They ought to have merely called it What a Princess Diaries Girl Wants and been done with it.
No, it’s not unwatchably awful. And if you’re a girl — or a dreadfully romantic boy — between the ages of 11 and 15, it’s probably even pretty good, and you’re less likely to be distracted by the chipmunk-cheeked Amanda Bynes’ striking resemblance to Linda Blair in Exorcist II: The Heretic.
Not being in the movie’s obvious target audience, I kept hoping Bynes would conjure up a plague of locusts or at least rotate her head 360 degrees. Alas, this didn’t happen, but I didn’t find the movie actually painful, even if it landed lamentably wide of the mark as a Princess Diaries clone.
The idea probably looked good on paper: First, find a suitable source (William Douglas Home’s play The Reluctant Debutante, already filmed in 1958 by Vincente Minnelli with Sandra Dee in the Bynes role).
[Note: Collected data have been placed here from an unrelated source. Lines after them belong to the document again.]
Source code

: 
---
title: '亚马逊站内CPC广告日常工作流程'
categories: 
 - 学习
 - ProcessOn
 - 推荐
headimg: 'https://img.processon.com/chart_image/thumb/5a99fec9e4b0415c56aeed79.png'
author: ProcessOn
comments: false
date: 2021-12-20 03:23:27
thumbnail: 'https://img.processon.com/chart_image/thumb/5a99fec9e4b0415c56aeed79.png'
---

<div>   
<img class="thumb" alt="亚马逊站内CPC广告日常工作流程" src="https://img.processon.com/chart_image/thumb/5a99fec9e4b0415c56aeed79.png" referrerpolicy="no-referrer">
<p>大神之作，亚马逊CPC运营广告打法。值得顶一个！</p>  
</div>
Second, line up some respectable talent to help get Bynes through, and then …
Well, it’s partly the “and then” that proved to be the banana skin under the collective feet of the persons who conjured this project into being. And then … did they go out and hire an old hand at comedy to bring the thing to fruition? The Princess Diaries had Garry Marshall at the helm. This film has Dennie Gordon, whose only theatrical credit is the cosmically ghastly Joe Dirt. Most of Gordon’s work has been as a hired gun on TV series — and it shows. He’s obviously uncomfortable with this wide-screen, attempted-high-gloss production (it hardly mattered what the grungy Joe Dirt looked like).
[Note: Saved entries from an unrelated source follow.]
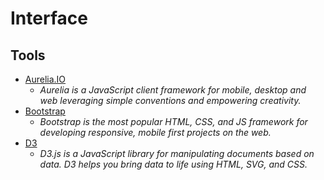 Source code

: # Interface
## Tools
- [Aurelia.IO](http://aurelia.io/)
  - _Aurelia is a JavaScript client framework for mobile, desktop and web leveraging simple conventions and empowering creativity._
- [Bootstrap](http://getbootstrap.com/)
  - _Bootstrap is the most popular HTML, CSS, and JS framework for developing responsive, mobile first projects on the web._
- [D3](https://d3js.org/)
  - _D3.js is a JavaScript library for manipulating documents based on data. D3 helps you bring data to life using HTML, SVG, and CSS._ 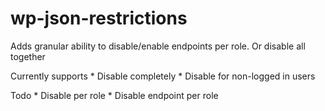 # wp-json-restrictions
Adds granular ability to disable/enable endpoints per role. Or disable all together

Currently supports
    * Disable completely
    * Disable for non-logged in users
    
Todo
    * Disable per role
    * Disable endpoint per role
Not only is his direction uninspired, but he’s turned in a film so slapdash that some scenes aren’t even clearly in focus (the whole movie is soft looking, its colors washed out). And the editing is, to say the least, clumsy. Gordon’s flat-footed staging of many scenes really telegraphs the movie’s stage origins, making much of the film seem like a forced high-school play. Granted, this isn’t going to worry the movie’s target audience, but it won’t do much to endear the film to anyone past the age of 16.
Whereas The Princess Diaries was a movie a family could enjoy, What a Girl Wants is the kind of film kids are packed off to while the adults wander off to see Phone Booth. In its favor is a good — if predictable — performance from Colin Firth and a very funny turn by Eileen Atkins, whose presence really keeps the picture afloat. The screenplay by Jenny Bicks and Elizabeth Chandler has its moments. They preserve much of the original’s concept of a teenage girl hooking up with her estranged father and being “brought out” to London society, while skillfully updating parts of the idea. They even throw in a nice nod to the original by having Colin Firth ruefully guess that the musician his daughter is besotted with is a drummer (as he was in the original).
Nothing very surprising happens, of course, but that’s part of the point — this is comfort-food moviemaking. You know exactly what you’re going to get, and you’d be disappointed if it turned out to be something else. But there’s no law that says comfort food can’t be served up with style, and that’s exactly what’s missing here.